Under the hypothesis that the EO system mediates the reversion of neuropathic pain following neurodynamic treatment and an earlier study suggesting that glial cells and neural growth factor may be involved in the analgesia associated with neural mobilization [60], Santos et al. [61] studied behavioral responses and immunochemical indication of EOs following NM in rats with chronic constriction injury (CCI). CCI, as described by Santos et al. [61], is an induced peripheral nerve injury wherein epineural blood flow (to the sciatic, in this case) is occluded, but not arrested, using chromic gut ligatures. Using male Wistar rats subjected to NM two weeks following CCI (experimental group, ) and Western blot assays of the PAG, the authors examined the brains of the rats for μ-, δ-, and κ-opioid receptor expression potentially resulting from the neurodynamic intervention. The NM protocol adopted by the investigators is as follows: rats in the experimental group were anesthetized and placed on their left sides such that the side affected by the CCI (the right) could be manipulated freely; rats in the sham group were just anaesthetized. With the right knee remaining fully extended throughout the session, the investigators flexed the right hip to 70–80° (absolute) until the hamstrings produced a light resistance. At this point, the right ankle was dorsiflexed 30–45° relative to its resting position until a similar resistance (presumably from the gastrocnemius) was detected by the manipulator. Following the establishment of minimal resistance in the manipulated joints, oscillations of the right ankle, wherein the joint was dorsiflexed to 30–45° repeatedly from resting, were initiated. The oscillations were carried out every other day for two minutes, each at 20 oscillations/min with 25-second pauses between them.
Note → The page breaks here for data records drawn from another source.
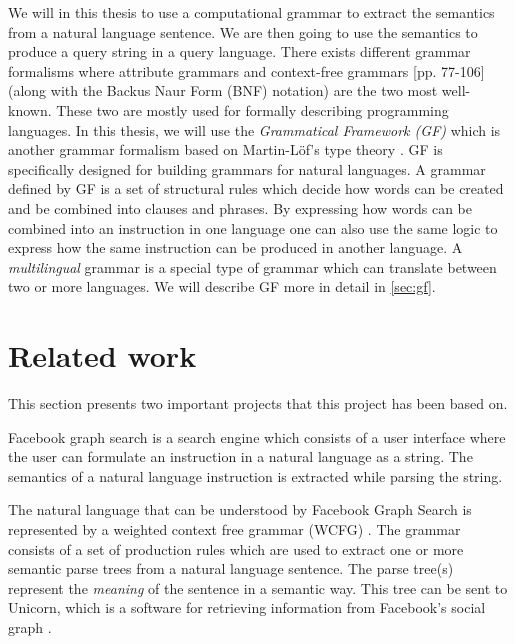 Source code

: We will in this thesis to use a computational grammar to extract the semantics from a natural language sentence. We are then going to use the semantics to produce a query string in a query language.
\newline
\newline
There exists different grammar formalisms where attribute grammars \cite{knuth:1968} and context-free grammars \cite{Hopcroft:1990:IAT:574901}[pp. 77-106] (along with the Backus Naur Form (BNF) \cite{Knuth:1964:BNF:355588.365140} notation) are the two most well-known. These two are mostly used for formally describing programming languages.
\newline
\newline
In this thesis, we will use the \emph{Grammatical Framework (GF)} which is another grammar formalism \cite{ranta:2004} based on Martin-Löf's type theory \cite{Martin-lof}. GF is specifically designed for building grammars for natural languages.
\newline
\newline
A grammar defined by GF is a set of structural rules which decide how words can be created and be combined into clauses and phrases. By expressing how words can be combined into an instruction in one language one can also use the same logic to express how the same instruction can be produced in another language. A \emph{multilingual} grammar is a special type of grammar which can translate between two or more languages. We will describe GF more in detail in \autoref{sec:gf}.

\section{Related work}
This section presents two important projects that this project has been based on.

Facebook graph search \cite{unicorn} is a search engine which consists of a user interface where the user can formulate an instruction in a natural language as a string. The semantics of a natural language instruction is extracted while parsing the string.

The natural language that can be understood by Facebook Graph Search is represented by a weighted context free grammar (WCFG) \cite{li:2013}. The grammar consists of a set of production rules which are used to extract one or more semantic parse trees from a natural language sentence. The parse tree(s) represent the \emph{meaning} of the sentence in a semantic way. This tree can be sent to Unicorn, which is a software for retrieving information from Facebook's social graph \cite{unicorn}.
A total of 10 sessions were completed. Apart from the experimental group (CCI + NM), four other groups were considered. These included “naïve” control, CCI only, sham, and sham + NM groups. Researchers did not find changes in δ- or μ-opioid receptor expression following the intervention; however, κ-opioid receptor expression underwent a significant, 17% increase. These data indicate that the analgesic effects reported by those treated with neural mobilization may be mediated by EOs that act on κ-opioid receptors, such as dynorphin A and subtypes thereof.

6. Massage Therapies

Massage therapy is often sought for both pleasure and therapy. It has been proposed to work through the gate control theory of pain [62], initially described by Melzack and Wall [9]. However, Field [62] failed to note that different types of massage therapy may work via different mechanisms and did not dive deeply into possible mechanisms. More specifically, light or touch massages may activate low-threshold Aβ fibers, which inhibit nociceptive input from Aδ and C afferent fibers [9, 10]. Deeper massages, however, may elicit a CPM response due to their pronociceptive nature [35]. Therefore, a more comprehensive review of massage therapy’s mechanisms is warranted.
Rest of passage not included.